Monday, January 26, 2015

The Real Poetry Programme

The earliest etymology for (poet) 'fili', appears in Cormac's (10C) Glossary containing 1400 words, already by then very arcane - and was first translated into English in the middle of the 19C by Kilkenny language scholar John O'Donovan, and it is derived from 'Li' - 'splendour' in praise' and 'Fi' - 'toxic/poisonous' in satire'.

Thus it is said are the two halves of a poet's tongue. Praise and Satire. Or more usually the threat of being satirized, was a way that the highly educated forty generations of courtly lawyer poets in the Gaelic literary tradition, that underwent a training of 12 years to qualify as the linguistic equivalent of a brain surgeon, made sure they were paid for what they wrote.
A syllabus composed of a voluminous amount of information that is widely translated and has been easily accessible in English since the beginning of the 21C. 

Before a full blown legally binding satire was written the subject was named and forewarned to engage in mediation and settle the case or a satire would be composed about them, in a composition called Trefhocal, 'three words', usually two words of praise and one of satire, that were considered normal use when writing poems and other texts addressing those the poets were seeking payment from for their writing services. The trefhocal named the subject and date and time of the injury, then the word of praise, followed by a word of satire hinting at what would follow if the issue was not amicably resolved.

In this way bardic satire was a form of weaponised poetry that kept the poets' patrons and their enemies their writings addressed, on their toes; knowing that if they crossed a line or refused payment they would be done in in toxic satirical language and be made to look very very silly in the act of being humiliated and ridiculed in what were effectively legal documents.

Think of the satirists today, in America, Colbert and Stewart, as powerful in contemporary American culture as an Ard Ollamh was in Medieval Gaelic culture. Made up of a patchwork of 250 various sized Tuatha. An area of land and social unit consisting of anywhere between several extended families to many more than this. Because it was an island at the edge of the mainland, as Yeats said, the (Bronze) Heroic Age lived on a 1000 years longer than the rest of Europe, and explains why the Iron Age clan system of Ireland was still in place until 29 March 1603.

At which point it ended, on the floor of Mellifont Abbey, with the final O'Neil Mór, Hugh O'Neill, spread-eagled submitting his neck to the tip of (Lord Mountjoy) Charles Blount's sword, pleading pardon for his actions and swearing to be loyal to the crown and not seek further assistance from foreign powers. After a decade of continual seasonal conflict caught unawares by the English winter campaign of 1602, and coming into surrender, submit and seek terms. And ending the final Nine Year War (1594 - 1603) between England and Ireland, after which the Ulster (and Munster) plantation began. 


In the Treaty of Mellifont O'Neil was granted pardon and restored as the Earl of Tyrone. Brehon law was to be replaced with English law. The Hiberno-Noman Earls were no longer permitted to support the Gaelic Bards. English would be the official language. Catholic Colleges were banned, and most of the great Gaelic Scholars were left with no option but to continue their studies in Europe.

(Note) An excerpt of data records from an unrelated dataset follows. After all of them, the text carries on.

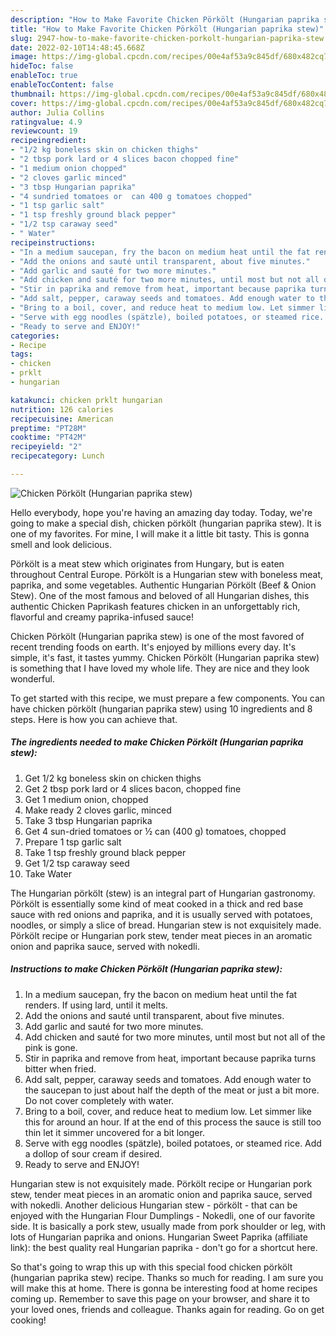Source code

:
 ```yaml
---
description: "How to Make Favorite Chicken Pörkölt (Hungarian paprika stew)"
title: "How to Make Favorite Chicken Pörkölt (Hungarian paprika stew)"
slug: 2947-how-to-make-favorite-chicken-porkolt-hungarian-paprika-stew
date: 2022-02-10T14:48:45.668Z
image: https://img-global.cpcdn.com/recipes/00e4af53a9c845df/680x482cq70/chicken-porkolt-hungarian-paprika-stew-recipe-main-photo.jpg
hideToc: false
enableToc: true
enableTocContent: false
thumbnail: https://img-global.cpcdn.com/recipes/00e4af53a9c845df/680x482cq70/chicken-porkolt-hungarian-paprika-stew-recipe-main-photo.jpg
cover: https://img-global.cpcdn.com/recipes/00e4af53a9c845df/680x482cq70/chicken-porkolt-hungarian-paprika-stew-recipe-main-photo.jpg
author: Julia Collins
ratingvalue: 4.9
reviewcount: 19
recipeingredient:
- "1/2 kg boneless skin on chicken thighs"
- "2 tbsp pork lard or 4 slices bacon chopped fine"
- "1 medium onion chopped"
- "2 cloves garlic minced"
- "3 tbsp Hungarian paprika"
- "4 sundried tomatoes or  can 400 g tomatoes chopped"
- "1 tsp garlic salt"
- "1 tsp freshly ground black pepper"
- "1/2 tsp caraway seed"
- " Water"
recipeinstructions:
- "In a medium saucepan, fry the bacon on medium heat until the fat renders. If using lard, until it melts."
- "Add the onions and sauté until transparent, about five minutes."
- "Add garlic and sauté for two more minutes."
- "Add chicken and sauté for two more minutes, until most but not all of the pink is gone."
- "Stir in paprika and remove from heat, important because paprika turns bitter when fried."
- "Add salt, pepper, caraway seeds and tomatoes. Add enough water to the saucepan to just about half the depth of the meat or just a bit more. Do not cover completely with water."
- "Bring to a boil, cover, and reduce heat to medium low. Let simmer like this for around an hour. If at the end of this process the sauce is still too thin let it simmer uncovered for a bit longer."
- "Serve with egg noodles (spätzle), boiled potatoes, or steamed rice. Add a dollop of sour cream if desired."
- "Ready to serve and ENJOY!"
categories:
- Recipe
tags:
- chicken
- prklt
- hungarian

katakunci: chicken prklt hungarian 
nutrition: 126 calories
recipecuisine: American
preptime: "PT28M"
cooktime: "PT42M"
recipeyield: "2"
recipecategory: Lunch

---
```



![Chicken Pörkölt (Hungarian paprika stew)](https://img-global.cpcdn.com/recipes/00e4af53a9c845df/680x482cq70/chicken-porkolt-hungarian-paprika-stew-recipe-main-photo.jpg)

Hello everybody, hope you're having an amazing day today. Today, we're going to make a special dish, chicken pörkölt (hungarian paprika stew). It is one of my favorites. For mine, I will make it a little bit tasty. This is gonna smell and look delicious.

Pörkölt is a meat stew which originates from Hungary, but is eaten throughout Central Europe. Pörkölt is a Hungarian stew with boneless meat, paprika, and some vegetables. Authentic Hungarian Pörkölt (Beef &amp; Onion Stew). One of the most famous and beloved of all Hungarian dishes, this authentic Chicken Paprikash features chicken in an unforgettably rich, flavorful and creamy paprika-infused sauce!

Chicken Pörkölt (Hungarian paprika stew) is one of the most favored of recent trending foods on earth. It's enjoyed by millions every day. It's simple, it's fast, it tastes yummy. Chicken Pörkölt (Hungarian paprika stew) is something that I have loved my whole life. They are nice and they look wonderful.


To get started with this recipe, we must prepare a few components. You can have chicken pörkölt (hungarian paprika stew) using 10 ingredients and 8 steps. Here is how you can achieve that.

<!--inarticleads1-->

##### The ingredients needed to make Chicken Pörkölt (Hungarian paprika stew):

1. Get 1/2 kg boneless skin on chicken thighs
1. Get 2 tbsp pork lard or 4 slices bacon, chopped fine
1. Get 1 medium onion, chopped
1. Make ready 2 cloves garlic, minced
1. Take 3 tbsp Hungarian paprika
1. Get 4 sun-dried tomatoes or ½ can (400 g) tomatoes, chopped
1. Prepare 1 tsp garlic salt
1. Take 1 tsp freshly ground black pepper
1. Get 1/2 tsp caraway seed
1. Take  Water


The Hungarian pörkölt (stew) is an integral part of Hungarian gastronomy. Pörkölt is essentially some kind of meat cooked in a thick and red base sauce with red onions and paprika, and it is usually served with potatoes, noodles, or simply a slice of bread. Hungarian stew is not exquisitely made. Pörkölt recipe or Hungarian pork stew, tender meat pieces in an aromatic onion and paprika sauce, served with nokedli. 

<!--inarticleads2-->

##### Instructions to make Chicken Pörkölt (Hungarian paprika stew):

1. In a medium saucepan, fry the bacon on medium heat until the fat renders. If using lard, until it melts.
1. Add the onions and sauté until transparent, about five minutes.
1. Add garlic and sauté for two more minutes.
1. Add chicken and sauté for two more minutes, until most but not all of the pink is gone.
1. Stir in paprika and remove from heat, important because paprika turns bitter when fried.
1. Add salt, pepper, caraway seeds and tomatoes. Add enough water to the saucepan to just about half the depth of the meat or just a bit more. Do not cover completely with water.
1. Bring to a boil, cover, and reduce heat to medium low. Let simmer like this for around an hour. If at the end of this process the sauce is still too thin let it simmer uncovered for a bit longer.
1. Serve with egg noodles (spätzle), boiled potatoes, or steamed rice. Add a dollop of sour cream if desired.
1. Ready to serve and ENJOY!

Hungarian stew is not exquisitely made. Pörkölt recipe or Hungarian pork stew, tender meat pieces in an aromatic onion and paprika sauce, served with nokedli. Another delicious Hungarian stew - pörkölt - that can be enjoyed with the Hungarian Flour Dumplings - Nokedli, one of our favorite side. It is basically a pork stew, usually made from pork shoulder or leg, with lots of Hungarian paprika and onions. Hungarian Sweet Paprika (affiliate link): the best quality real Hungarian paprika - don&#39;t go for a shortcut here. 

So that's going to wrap this up with this special food chicken pörkölt (hungarian paprika stew) recipe. Thanks so much for reading. I am sure you will make this at home. There is gonna be interesting food at home recipes coming up. Remember to save this page on your browser, and share it to your loved ones, friends and colleague. Thanks again for reading. Go on get cooking!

There is a comedic/tragic fiction and piece of pure poetry without which this final act would not have occurred, and Irish history may've been very different. The fact that Elizabeth 1 had died in London six days earlier on 23 March 1603. A week before O'Neil came in wracked with grief and on the biggest downer of his life, knowing it was a whole 1200 year old Literary Gaelic Civilsation his submission was ending when he surrendered spread-eagled on the abbey floor.

Blount had received word of Liz 1's death on 27 March, and therefore was engaged in a process, literally, of acting out a piece of European-wide high-stakes geo-political theatre in Mellifont Abbey. The stage on which he executed what was in essence a fictional play. And, no doubt, enjoying himself immensely. Knowing that if O'Neil and his supporters were aware Elizabeth was dead, the woman the Gaelic Chiefs had spent there entire lives pledging fealty to and rebelling against, before going back in and then rebelling against again, and repeating the process with great regularity - reality could have evolved very differently in this unique civil law society, where the penal concept was alien, during the final days of Gaelic-Hiberno-Norman Ireland and the Golden Age of England.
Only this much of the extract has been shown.